В открывшемся обзоре действительно нашлось, на что отвлечься. Точно впереди лежал Кандес, его блеск был слишком силен для прямого взгляда. Венера хорошо знала этот свет: он жег ее, когда она бежала от его объятий. Она прикрыла глаза рукой и посмотрела в сторону от солнца.
Она увидела княжества Кандеса. Хоть Венера провела неделю в кабинке охотников за древесным углем, примостившейся на сожженной ветви саргассов в Хоре Листов, то место было слишком близко к Кандесу; белесый воздух, баюкавший солнце солнц, делал нечеткими любые лежащие за ним детали. Здесь перед ней впервые предстал ясный вид на нации, окружавшие этот величайший из искусственных источников света Вирги. И от вида захватывало дух.
Маяк и сердце Вирги, Кандес лежал в центре мира. Любой предмет в пределах сотни миль от солнца солнц просто пропадал в пламени, чем пользовались княжества, избавляясь от мусора, промышленных отходов и тел своих мертвецов. Запретная зона совершенно пустовала, так что Венера могла видеть всю поверхность сформированного ею пузыря диаметром в двести миль. На дальней стороне, за Кандесом, эта поверхность была просто равномерно крапчатой сине-зеленой массой; на средних дистанциях Венера могла различить точки и блеск, и отдельные бусинки цвета листвы. Когда она повернулась, чтобы посмотреть на ближайшие участки сферы, точки стали зданиями, а то, что виделось как блеск, обернулось зеркальными поверхностями водяных шаров размером с дом. Бусинки зелени обросли тончайшими деталями и превратились в леса — дюжины или сотни деревьев вместе, со сплетающимися вокруг каких-нибудь шаров земли и скал корнями.
Кандес властвовал в центре облака городов; внутренний размах этого облака составлял двести миль в диаметре, а о внешних пределах его можно было только гадать. Туман поселений и ферм отступал в тусклую синеву, за сетку белых облаков. В глубине темнеющего воздуха, миль за сто или двести, пылали солнца поменьше.
— Вот княжества, — сказала Бридда, обводя рукой панораму. — Шестьдесят четыре нации, бесчисленные миллионы людей, дрейфующих по соизволению тепла Кандеса.
Венера глянула на нее:
— Что ты имеешь в виду? «По соизволению»?
Горничная, кажется, растерялась.
— Ну, они не могут располагаться где пожелают, как Спайр. Спайр зафиксирован в воздухе, мадам, и всегда был. Но эти, — она отмахнулась от княжеств, — их несет туда, куда их пошлют бризы. Все, что их удерживает вместе как нации, — это стабильность схем циркуляции.
Венера кивнула.

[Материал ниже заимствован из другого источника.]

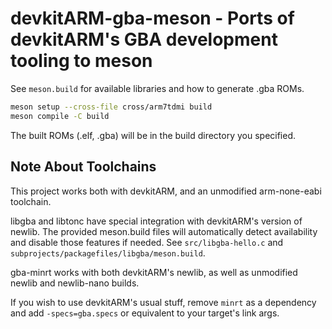 # devkitARM-gba-meson - Ports of devkitARM's GBA development tooling to meson

See `meson.build` for available libraries and how to generate .gba ROMs.

```sh
meson setup --cross-file cross/arm7tdmi build
meson compile -C build
```

The built ROMs (.elf, .gba) will be in the build directory you specified.

## Note About Toolchains

This project works both with devkitARM, and an unmodified arm-none-eabi toolchain.

libgba and libtonc have special integration with devkitARM's version of newlib.
The provided meson.build files will automatically detect availability and disable
those features if needed. See `src/libgba-hello.c` and `subprojects/packagefiles/libgba/meson.build`.

gba-minrt works with both devkitARM's newlib, as well as unmodified newlib and newlib-nano builds.

If you wish to use devkitARM's usual stuff, remove `minrt` as a dependency and add `-specs=gba.specs`
or equivalent to your target's link args.
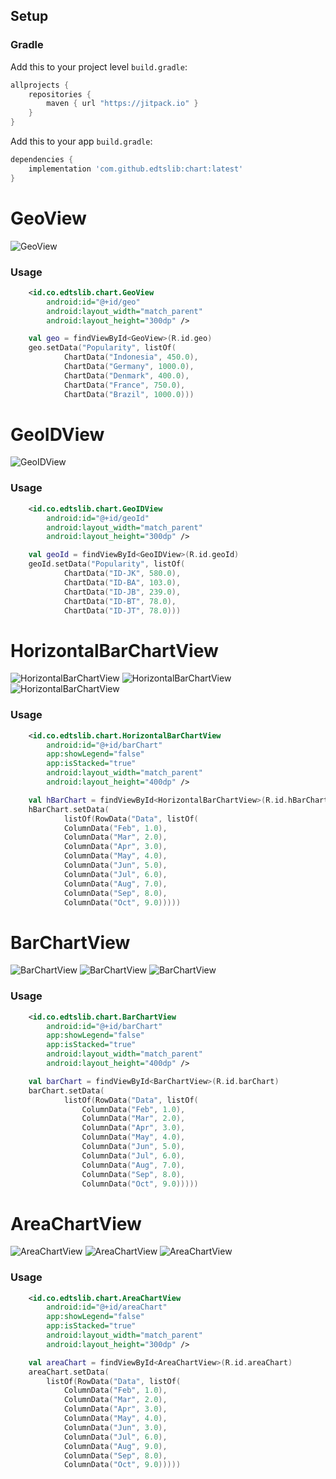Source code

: ## Setup
### Gradle

Add this to your project level `build.gradle`:
```groovy
allprojects {
    repositories {
        maven { url "https://jitpack.io" }
    }
}
```
Add this to your app `build.gradle`:
```groovy
dependencies {
    implementation 'com.github.edtslib:chart:latest'
}
```
# GeoView

![GeoView](https://i.ibb.co/nmR4DSd/geo.jpg)

### Usage
```xml
    <id.co.edtslib.chart.GeoView
        android:id="@+id/geo"
        android:layout_width="match_parent"
        android:layout_height="300dp" />
```

```kotlin
    val geo = findViewById<GeoView>(R.id.geo)
    geo.setData("Popularity", listOf(
            ChartData("Indonesia", 450.0),
            ChartData("Germany", 1000.0),
            ChartData("Denmark", 400.0),
            ChartData("France", 750.0),
            ChartData("Brazil", 1000.0)))
```

# GeoIDView

![GeoIDView](https://i.ibb.co/Lv7JN7j/geoid.jpg)

### Usage

```xml
    <id.co.edtslib.chart.GeoIDView
        android:id="@+id/geoId"
        android:layout_width="match_parent"
        android:layout_height="300dp" />
```

```kotlin
    val geoId = findViewById<GeoIDView>(R.id.geoId)
    geoId.setData("Popularity", listOf(
            ChartData("ID-JK", 580.0),
            ChartData("ID-BA", 103.0),
            ChartData("ID-JB", 239.0),
            ChartData("ID-BT", 78.0),
            ChartData("ID-JT", 78.0)))
```

# HorizontalBarChartView

![HorizontalBarChartView](https://i.ibb.co/sCMdb0P/Screen-Shot-2022-05-19-at-13-44-13.png)
![HorizontalBarChartView](https://i.ibb.co/GM3wVDT/Screen-Shot-2022-05-19-at-14-52-48.png)
![HorizontalBarChartView](https://i.ibb.co/N2dFBPn/Screen-Shot-2022-05-19-at-14-54-47.png)


### Usage

```xml
    <id.co.edtslib.chart.HorizontalBarChartView
        android:id="@+id/barChart"
        app:showLegend="false"
        app:isStacked="true"
        android:layout_width="match_parent"
        android:layout_height="400dp" />
```

```kotlin
    val hBarChart = findViewById<HorizontalBarChartView>(R.id.hBarChart)
    hBarChart.setData(
            listOf(RowData("Data", listOf(
            ColumnData("Feb", 1.0),
            ColumnData("Mar", 2.0),
            ColumnData("Apr", 3.0),
            ColumnData("May", 4.0),
            ColumnData("Jun", 5.0),
            ColumnData("Jul", 6.0),
            ColumnData("Aug", 7.0),
            ColumnData("Sep", 8.0),
            ColumnData("Oct", 9.0)))))
```
# BarChartView

![BarChartView](https://i.ibb.co/k1mcx1M/Screen-Shot-2022-05-19-at-13-54-55.png)
![BarChartView](https://i.ibb.co/QKw3R79/Screen-Shot-2022-05-19-at-14-57-06.png)
![BarChartView](https://i.ibb.co/WV29PXP/Screen-Shot-2022-05-19-at-14-59-48.png)

### Usage

```xml
    <id.co.edtslib.chart.BarChartView
        android:id="@+id/barChart"
        app:showLegend="false"
        app:isStacked="true"
        android:layout_width="match_parent"
        android:layout_height="400dp" />
```

```kotlin
    val barChart = findViewById<BarChartView>(R.id.barChart)
    barChart.setData(
            listOf(RowData("Data", listOf(
                ColumnData("Feb", 1.0),
                ColumnData("Mar", 2.0),
                ColumnData("Apr", 3.0),
                ColumnData("May", 4.0),
                ColumnData("Jun", 5.0),
                ColumnData("Jul", 6.0),
                ColumnData("Aug", 7.0),
                ColumnData("Sep", 8.0),
                ColumnData("Oct", 9.0)))))
```

# AreaChartView

![AreaChartView](https://i.ibb.co/MB5DDhP/Screen-Shot-2022-05-19-at-15-08-28.png)
![AreaChartView](https://i.ibb.co/hcPnmgx/Screen-Shot-2022-05-19-at-15-44-57.png)
![AreaChartView](https://i.ibb.co/mSk73hy/Screen-Shot-2022-05-19-at-15-47-39.png)

### Usage

```xml
    <id.co.edtslib.chart.AreaChartView
        android:id="@+id/areaChart"
        app:showLegend="false"
        app:isStacked="true"
        android:layout_width="match_parent"
        android:layout_height="300dp" />
```

```kotlin
    val areaChart = findViewById<AreaChartView>(R.id.areaChart)
    areaChart.setData(
        listOf(RowData("Data", listOf(
            ColumnData("Feb", 1.0),
            ColumnData("Mar", 2.0),
            ColumnData("Apr", 3.0),
            ColumnData("May", 4.0),
            ColumnData("Jun", 3.0),
            ColumnData("Jul", 6.0),
            ColumnData("Aug", 9.0),
            ColumnData("Sep", 8.0),
            ColumnData("Oct", 9.0)))))
```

Кластер наций, в котором она выросла, Меридиан, вел себя точно так же. Чудовищному теплу Кандеса надо было на что-то растрачиваться, и за запретной зоной оно должно было формировать в воздухе ячейки Хэдли: полустабильные восходящие и нисходящие потоки[6]

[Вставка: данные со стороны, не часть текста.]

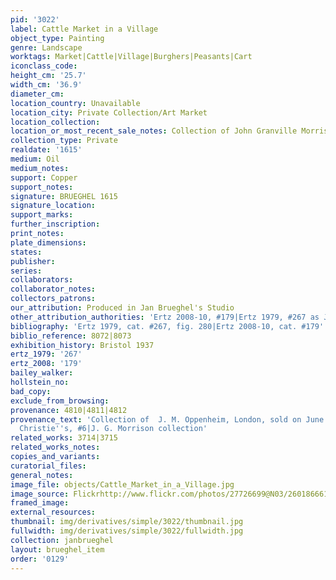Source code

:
 ```yaml
---
pid: '3022'
label: Cattle Market in a Village
object_type: Painting
genre: Landscape
worktags: Market|Cattle|Village|Burghers|Peasants|Cart
iconclass_code:
height_cm: '25.7'
width_cm: '36.9'
diameter_cm:
location_country: Unavailable
location_city: Private Collection/Art Market
location_collection:
location_or_most_recent_sale_notes: Collection of John Granville Morrison
collection_type: Private
realdate: '1615'
medium: Oil
medium_notes:
support: Copper
support_notes:
signature: BRUEGHEL 1615
signature_location:
support_marks:
further_inscription:
print_notes:
plate_dimensions:
states:
publisher:
series:
collaborators:
collaborator_notes:
collectors_patrons:
our_attribution: Produced in Jan Brueghel's Studio
other_attribution_authorities: 'Ertz 2008-10, #179|Ertz 1979, #267 as Jan and studio'
bibliography: 'Ertz 1979, cat. #267, fig. 280|Ertz 2008-10, cat. #179'
biblio_reference: 8072|8073
exhibition_history: Bristol 1937
ertz_1979: '267'
ertz_2008: '179'
bailey_walker:
hollstein_no:
bad_copy:
exclude_from_browsing:
provenance: 4810|4811|4812
provenance_text: 'Collection of  J. M. Oppenheim, London, sold on June 4, 1864 by
  Christie''s, #6|J. G. Morrison collection'
related_works: 3714|3715
related_works_notes:
copies_and_variants:
curatorial_files:
general_notes:
image_file: objects/Cattle_Market_in_a_Village.jpg
image_source: Flickrhttp://www.flickr.com/photos/27726699@N03/2601866619/
framed_image:
external_resources:
thumbnail: img/derivatives/simple/3022/thumbnail.jpg
fullwidth: img/derivatives/simple/3022/fullwidth.jpg
collection: janbrueghel
layout: brueghel_item
order: '0129'
---
```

. Вы могли войти в такую ячейку на дне, возле Кандеса, и быть вознесены на сотню миль вверх, потом передвинуты по горизонтали на другую сотню миль, затем вновь вниз, пока не достигали точки старта. Ячейка Меридиана была огромной — тысяча миль поперек и дважды по столько же в глубину — и почти неизменной. Здесь, внизу, в княжествах тепло должно было сделать ячейки менее стабильными, зато течения более сильными и быстрыми.— Так здесь только по одной нации на ячейку Хэдли? — спросила она. — Как-то выглядит слишком заорганизованно.
Горничная засмеялась.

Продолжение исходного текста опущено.